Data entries
═══

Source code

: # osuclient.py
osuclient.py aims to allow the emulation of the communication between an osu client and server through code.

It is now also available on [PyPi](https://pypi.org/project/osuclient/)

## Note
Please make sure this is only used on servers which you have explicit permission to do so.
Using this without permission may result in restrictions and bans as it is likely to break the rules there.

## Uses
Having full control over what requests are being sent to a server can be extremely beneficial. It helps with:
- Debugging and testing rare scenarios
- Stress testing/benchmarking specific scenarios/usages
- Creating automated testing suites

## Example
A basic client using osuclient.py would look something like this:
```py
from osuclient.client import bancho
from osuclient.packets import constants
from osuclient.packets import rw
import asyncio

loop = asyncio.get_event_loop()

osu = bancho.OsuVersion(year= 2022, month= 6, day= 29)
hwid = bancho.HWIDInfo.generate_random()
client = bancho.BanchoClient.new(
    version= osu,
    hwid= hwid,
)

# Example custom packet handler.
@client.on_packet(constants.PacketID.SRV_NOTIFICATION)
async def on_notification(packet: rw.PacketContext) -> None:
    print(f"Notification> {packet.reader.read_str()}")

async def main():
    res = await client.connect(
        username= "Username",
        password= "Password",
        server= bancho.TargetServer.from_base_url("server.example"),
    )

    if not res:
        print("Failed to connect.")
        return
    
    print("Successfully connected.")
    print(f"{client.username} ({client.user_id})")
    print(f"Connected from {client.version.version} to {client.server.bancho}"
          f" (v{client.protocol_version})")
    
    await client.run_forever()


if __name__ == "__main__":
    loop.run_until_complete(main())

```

═══

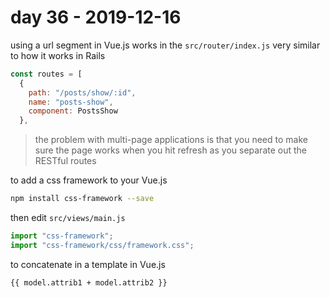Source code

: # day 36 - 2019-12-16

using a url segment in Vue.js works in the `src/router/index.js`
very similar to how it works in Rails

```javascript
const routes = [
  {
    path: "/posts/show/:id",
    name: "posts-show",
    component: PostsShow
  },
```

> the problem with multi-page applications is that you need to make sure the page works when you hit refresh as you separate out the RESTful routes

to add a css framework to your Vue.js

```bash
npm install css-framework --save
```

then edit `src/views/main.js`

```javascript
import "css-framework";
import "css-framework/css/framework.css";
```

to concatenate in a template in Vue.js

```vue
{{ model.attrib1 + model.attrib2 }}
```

═══

How many lines in the records hold the string "import"? Reply with the number alone.

6